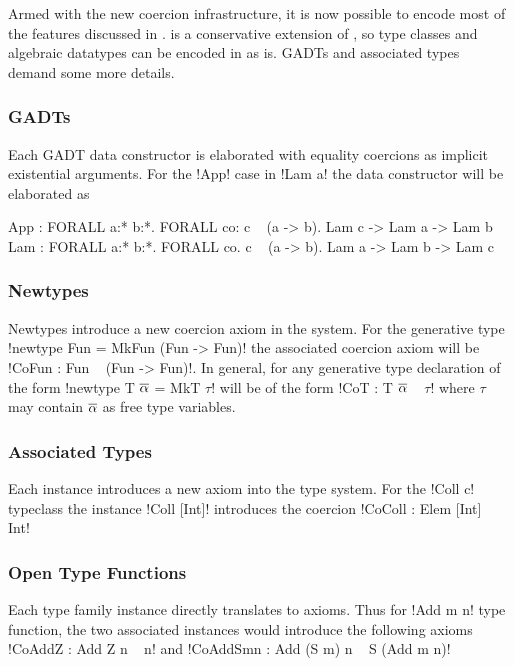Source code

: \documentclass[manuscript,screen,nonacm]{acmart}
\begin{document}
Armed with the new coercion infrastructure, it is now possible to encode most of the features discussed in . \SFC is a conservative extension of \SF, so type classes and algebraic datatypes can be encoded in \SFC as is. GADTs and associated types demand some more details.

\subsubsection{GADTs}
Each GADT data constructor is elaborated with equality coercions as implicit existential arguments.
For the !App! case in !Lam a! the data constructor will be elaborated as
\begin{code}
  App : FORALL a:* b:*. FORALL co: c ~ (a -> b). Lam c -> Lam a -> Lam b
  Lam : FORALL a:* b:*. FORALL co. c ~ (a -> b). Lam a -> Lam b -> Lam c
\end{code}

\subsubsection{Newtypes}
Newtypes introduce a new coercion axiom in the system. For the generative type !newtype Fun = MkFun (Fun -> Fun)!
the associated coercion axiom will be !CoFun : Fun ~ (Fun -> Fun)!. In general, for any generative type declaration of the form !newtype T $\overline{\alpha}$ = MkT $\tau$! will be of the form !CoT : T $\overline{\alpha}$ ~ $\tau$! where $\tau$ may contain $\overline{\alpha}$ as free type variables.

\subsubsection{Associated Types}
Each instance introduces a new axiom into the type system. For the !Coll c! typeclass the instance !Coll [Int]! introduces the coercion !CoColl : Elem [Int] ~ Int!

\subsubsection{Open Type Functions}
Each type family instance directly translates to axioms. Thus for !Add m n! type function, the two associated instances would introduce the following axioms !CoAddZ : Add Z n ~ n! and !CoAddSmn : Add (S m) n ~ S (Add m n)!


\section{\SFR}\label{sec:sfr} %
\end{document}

+++++

From first line to last, return the records verbatim without their pictures.

### Exercise solution:
Source code

: \documentclass[manuscript,screen,nonacm]{acmart}
\begin{document}
Armed with the new coercion infrastructure, it is now possible to encode most of the features discussed in . \SFC is a conservative extension of \SF, so type classes and algebraic datatypes can be encoded in \SFC as is. GADTs and associated types demand some more details.

\subsubsection{GADTs}
Each GADT data constructor is elaborated with equality coercions as implicit existential arguments.
For the !App! case in !Lam a! the data constructor will be elaborated as
\begin{code}
  App : FORALL a:* b:*. FORALL co: c ~ (a -> b). Lam c -> Lam a -> Lam b
  Lam : FORALL a:* b:*. FORALL co. c ~ (a -> b). Lam a -> Lam b -> Lam c
\end{code}

\subsubsection{Newtypes}
Newtypes introduce a new coercion axiom in the system. For the generative type !newtype Fun = MkFun (Fun -> Fun)!
the associated coercion axiom will be !CoFun : Fun ~ (Fun -> Fun)!. In general, for any generative type declaration of the form !newtype T $\overline{\alpha}$ = MkT $\tau$! will be of the form !CoT : T $\overline{\alpha}$ ~ $\tau$! where $\tau$ may contain $\overline{\alpha}$ as free type variables.

\subsubsection{Associated Types}
Each instance introduces a new axiom into the type system. For the !Coll c! typeclass the instance !Coll [Int]! introduces the coercion !CoColl : Elem [Int] ~ Int!

\subsubsection{Open Type Functions}
Each type family instance directly translates to axioms. Thus for !Add m n! type function, the two associated instances would introduce the following axioms !CoAddZ : Add Z n ~ n! and !CoAddSmn : Add (S m) n ~ S (Add m n)!


\section{\SFR}\label{sec:sfr} %
\end{document}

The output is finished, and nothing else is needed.